Rendered images with source text:
-=-=-

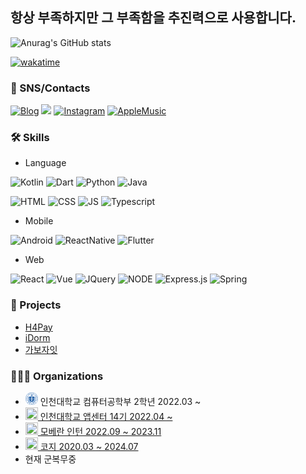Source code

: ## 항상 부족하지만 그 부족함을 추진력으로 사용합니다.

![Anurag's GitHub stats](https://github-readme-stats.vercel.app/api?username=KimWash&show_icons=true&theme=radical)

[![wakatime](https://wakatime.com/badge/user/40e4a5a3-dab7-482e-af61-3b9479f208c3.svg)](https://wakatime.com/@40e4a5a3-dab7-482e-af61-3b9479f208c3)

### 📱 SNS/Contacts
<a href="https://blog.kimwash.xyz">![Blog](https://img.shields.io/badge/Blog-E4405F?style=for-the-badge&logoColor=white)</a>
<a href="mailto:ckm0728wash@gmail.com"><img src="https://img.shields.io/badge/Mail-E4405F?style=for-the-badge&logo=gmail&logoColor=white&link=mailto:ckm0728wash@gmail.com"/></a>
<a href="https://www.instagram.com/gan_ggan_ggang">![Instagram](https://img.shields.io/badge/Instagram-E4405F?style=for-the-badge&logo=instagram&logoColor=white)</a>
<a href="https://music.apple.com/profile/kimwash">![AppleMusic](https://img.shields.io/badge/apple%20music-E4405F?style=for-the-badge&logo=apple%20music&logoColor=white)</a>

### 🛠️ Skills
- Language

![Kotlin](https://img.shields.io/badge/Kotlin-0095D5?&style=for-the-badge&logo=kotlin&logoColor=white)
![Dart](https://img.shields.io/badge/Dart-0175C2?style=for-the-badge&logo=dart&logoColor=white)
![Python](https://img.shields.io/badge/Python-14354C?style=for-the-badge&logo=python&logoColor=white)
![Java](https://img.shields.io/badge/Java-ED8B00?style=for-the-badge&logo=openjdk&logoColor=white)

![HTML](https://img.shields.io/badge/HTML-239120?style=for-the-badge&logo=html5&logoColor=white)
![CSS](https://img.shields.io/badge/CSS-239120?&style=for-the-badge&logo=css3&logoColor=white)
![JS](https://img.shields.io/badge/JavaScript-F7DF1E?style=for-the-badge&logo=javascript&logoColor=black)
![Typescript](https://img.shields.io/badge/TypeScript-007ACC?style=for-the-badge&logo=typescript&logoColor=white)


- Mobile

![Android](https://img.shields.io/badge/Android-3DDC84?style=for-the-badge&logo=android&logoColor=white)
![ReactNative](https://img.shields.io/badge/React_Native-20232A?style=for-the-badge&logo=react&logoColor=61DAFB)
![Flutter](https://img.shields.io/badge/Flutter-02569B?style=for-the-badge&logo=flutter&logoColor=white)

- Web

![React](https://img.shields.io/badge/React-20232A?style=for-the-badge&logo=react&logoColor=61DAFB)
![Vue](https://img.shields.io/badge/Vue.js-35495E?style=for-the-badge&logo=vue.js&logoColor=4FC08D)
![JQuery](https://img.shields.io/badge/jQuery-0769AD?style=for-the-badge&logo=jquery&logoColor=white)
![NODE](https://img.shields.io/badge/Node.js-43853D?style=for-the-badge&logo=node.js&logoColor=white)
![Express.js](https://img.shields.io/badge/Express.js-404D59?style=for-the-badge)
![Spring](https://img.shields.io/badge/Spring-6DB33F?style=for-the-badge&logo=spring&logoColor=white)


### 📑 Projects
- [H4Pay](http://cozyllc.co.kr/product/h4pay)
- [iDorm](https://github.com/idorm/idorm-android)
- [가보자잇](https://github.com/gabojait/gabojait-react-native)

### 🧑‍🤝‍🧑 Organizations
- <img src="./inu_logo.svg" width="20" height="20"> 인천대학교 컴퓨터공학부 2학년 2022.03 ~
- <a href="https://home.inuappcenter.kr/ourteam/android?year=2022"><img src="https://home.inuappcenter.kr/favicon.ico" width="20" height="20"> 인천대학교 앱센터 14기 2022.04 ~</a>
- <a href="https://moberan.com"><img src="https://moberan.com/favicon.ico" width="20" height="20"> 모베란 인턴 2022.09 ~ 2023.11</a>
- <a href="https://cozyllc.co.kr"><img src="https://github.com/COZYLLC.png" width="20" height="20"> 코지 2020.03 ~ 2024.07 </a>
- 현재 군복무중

-=-=-

Your assignment: Quote each entry above verbatim and drop the pictures.

Written answer:
Source code

: ## 항상 부족하지만 그 부족함을 추진력으로 사용합니다.

![Anurag's GitHub stats](https://github-readme-stats.vercel.app/api?username=KimWash&show_icons=true&theme=radical)

[![wakatime](https://wakatime.com/badge/user/40e4a5a3-dab7-482e-af61-3b9479f208c3.svg)](https://wakatime.com/@40e4a5a3-dab7-482e-af61-3b9479f208c3)

### 📱 SNS/Contacts
<a href="https://blog.kimwash.xyz">![Blog](https://img.shields.io/badge/Blog-E4405F?style=for-the-badge&logoColor=white)</a>
<a href="mailto:ckm0728wash@gmail.com"><img src="https://img.shields.io/badge/Mail-E4405F?style=for-the-badge&logo=gmail&logoColor=white&link=mailto:ckm0728wash@gmail.com"/></a>
<a href="https://www.instagram.com/gan_ggan_ggang">![Instagram](https://img.shields.io/badge/Instagram-E4405F?style=for-the-badge&logo=instagram&logoColor=white)</a>
<a href="https://music.apple.com/profile/kimwash">![AppleMusic](https://img.shields.io/badge/apple%20music-E4405F?style=for-the-badge&logo=apple%20music&logoColor=white)</a>

### 🛠️ Skills
- Language

![Kotlin](https://img.shields.io/badge/Kotlin-0095D5?&style=for-the-badge&logo=kotlin&logoColor=white)
![Dart](https://img.shields.io/badge/Dart-0175C2?style=for-the-badge&logo=dart&logoColor=white)
![Python](https://img.shields.io/badge/Python-14354C?style=for-the-badge&logo=python&logoColor=white)
![Java](https://img.shields.io/badge/Java-ED8B00?style=for-the-badge&logo=openjdk&logoColor=white)

![HTML](https://img.shields.io/badge/HTML-239120?style=for-the-badge&logo=html5&logoColor=white)
![CSS](https://img.shields.io/badge/CSS-239120?&style=for-the-badge&logo=css3&logoColor=white)
![JS](https://img.shields.io/badge/JavaScript-F7DF1E?style=for-the-badge&logo=javascript&logoColor=black)
![Typescript](https://img.shields.io/badge/TypeScript-007ACC?style=for-the-badge&logo=typescript&logoColor=white)


- Mobile

![Android](https://img.shields.io/badge/Android-3DDC84?style=for-the-badge&logo=android&logoColor=white)
![ReactNative](https://img.shields.io/badge/React_Native-20232A?style=for-the-badge&logo=react&logoColor=61DAFB)
![Flutter](https://img.shields.io/badge/Flutter-02569B?style=for-the-badge&logo=flutter&logoColor=white)

- Web

![React](https://img.shields.io/badge/React-20232A?style=for-the-badge&logo=react&logoColor=61DAFB)
![Vue](https://img.shields.io/badge/Vue.js-35495E?style=for-the-badge&logo=vue.js&logoColor=4FC08D)
![JQuery](https://img.shields.io/badge/jQuery-0769AD?style=for-the-badge&logo=jquery&logoColor=white)
![NODE](https://img.shields.io/badge/Node.js-43853D?style=for-the-badge&logo=node.js&logoColor=white)
![Express.js](https://img.shields.io/badge/Express.js-404D59?style=for-the-badge)
![Spring](https://img.shields.io/badge/Spring-6DB33F?style=for-the-badge&logo=spring&logoColor=white)


### 📑 Projects
- [H4Pay](http://cozyllc.co.kr/product/h4pay)
- [iDorm](https://github.com/idorm/idorm-android)
- [가보자잇](https://github.com/gabojait/gabojait-react-native)

### 🧑‍🤝‍🧑 Organizations
- <img src="./inu_logo.svg" width="20" height="20"> 인천대학교 컴퓨터공학부 2학년 2022.03 ~
- <a href="https://home.inuappcenter.kr/ourteam/android?year=2022"><img src="https://home.inuappcenter.kr/favicon.ico" width="20" height="20"> 인천대학교 앱센터 14기 2022.04 ~</a>
- <a href="https://moberan.com"><img src="https://moberan.com/favicon.ico" width="20" height="20"> 모베란 인턴 2022.09 ~ 2023.11</a>
- <a href="https://cozyllc.co.kr"><img src="https://github.com/COZYLLC.png" width="20" height="20"> 코지 2020.03 ~ 2024.07 </a>
- 현재 군복무중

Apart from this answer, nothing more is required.